Top of Input data
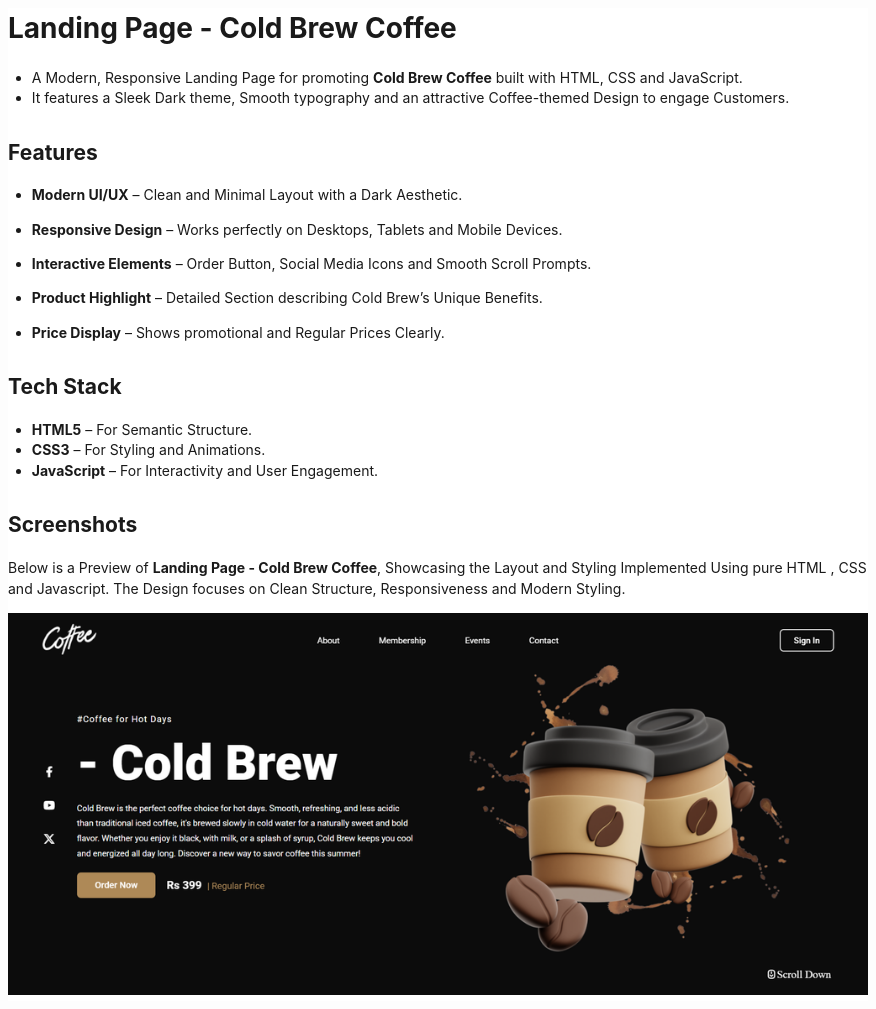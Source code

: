 # **Landing Page - Cold Brew Coffee**

- A Modern, Responsive Landing Page for promoting **Cold Brew Coffee** built with HTML, CSS and JavaScript.  
- It features a Sleek Dark theme, Smooth typography and an attractive Coffee-themed Design to engage Customers.


## Features

- **Modern UI/UX** – Clean and Minimal Layout with a Dark Aesthetic.
  
- **Responsive Design** – Works perfectly on Desktops, Tablets and Mobile Devices.
  
- **Interactive Elements** – Order Button, Social Media Icons and Smooth Scroll Prompts.
  
- **Product Highlight** – Detailed Section describing Cold Brew’s Unique Benefits.
  
- **Price Display** – Shows promotional and Regular Prices Clearly.



## Tech Stack

- **HTML5** – For Semantic Structure.
- **CSS3** – For Styling and Animations.
- **JavaScript** – For Interactivity and User Engagement.


## Screenshots

Below is a Preview of **Landing Page - Cold Brew Coffee**, Showcasing the Layout and Styling Implemented Using pure HTML , CSS and Javascript. 
The Design focuses on Clean Structure, Responsiveness and Modern Styling.

<img src="images/Screenshot.png" alt="Landing Page - Cold Brew Coffee Preview" width="100%" />

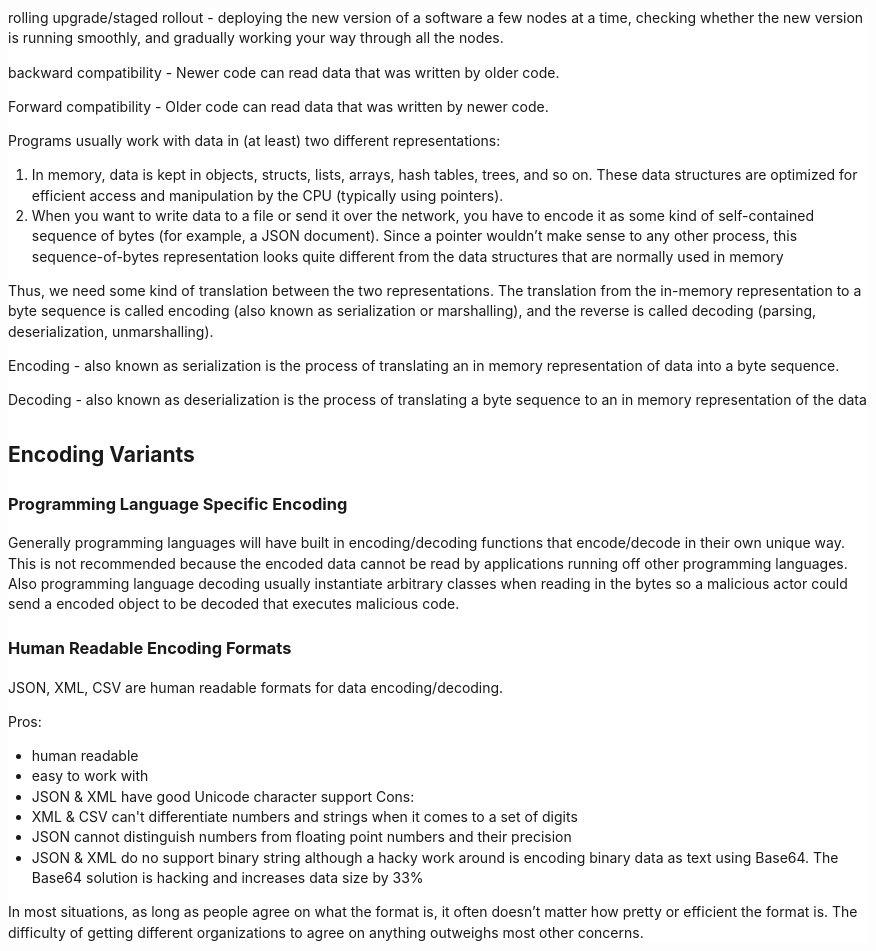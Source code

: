 
rolling upgrade/staged rollout - deploying the new version of a software a few nodes at a time, checking whether the new version is running smoothly, and gradually working your way through all the nodes.

backward compatibility - Newer code can read data that was written by older code.

Forward compatibility - Older code can read data that was written by newer code.

Programs usually work with data in (at least) two different representations:
1. In memory, data is kept in objects, structs, lists, arrays, hash tables, trees, and so
on. These data structures are optimized for efficient access and manipulation by
the CPU (typically using pointers).
2. When you want to write data to a file or send it over the network, you have to
encode it as some kind of self-contained sequence of bytes (for example, a JSON
document). Since a pointer wouldn’t make sense to any other process, this sequence-of-bytes representation looks quite different from the data structures
that are normally used in memory

Thus, we need some kind of translation between the two representations. The translation
from the in-memory representation to a byte sequence is called encoding (also
known as serialization or marshalling), and the reverse is called decoding (parsing,
deserialization, unmarshalling).

Encoding - also known as serialization is the process of translating an in memory representation of data into a byte sequence.

Decoding - also known as deserialization is the process of translating a byte sequence to an in memory representation of the data

## Encoding Variants

### Programming Language Specific Encoding

Generally programming languages will have built in encoding/decoding functions that encode/decode in their own unique way. This is not recommended because the encoded data cannot be read by applications running off other programming languages. Also programming language decoding usually instantiate arbitrary classes when reading in the bytes so a malicious actor could send a encoded object to be decoded that executes malicious code.

### Human Readable Encoding Formats

JSON, XML, CSV are human readable formats for data encoding/decoding.

Pros: 
- human readable
- easy to work with
- JSON & XML have good Unicode character support
Cons:
- XML & CSV can't differentiate numbers and strings when it comes to a set of digits
- JSON cannot distinguish numbers from floating point numbers and their precision
- JSON & XML do no support binary string although a hacky work around is encoding binary data as text using Base64. The Base64 solution is hacking and increases data size by 33%

In most situations, as long as people
agree on what the format is, it often doesn’t matter how pretty or efficient the format
is. The difficulty of getting different organizations to agree on anything outweighs
most other concerns.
Bottom of Input data
How to complete this task :: Search the listing for the string "called". Copy each line where it turns up.

Final answer ::
from the in-memory representation to a byte sequence is called encoding (also
known as serialization or marshalling), and the reverse is called decoding (parsing,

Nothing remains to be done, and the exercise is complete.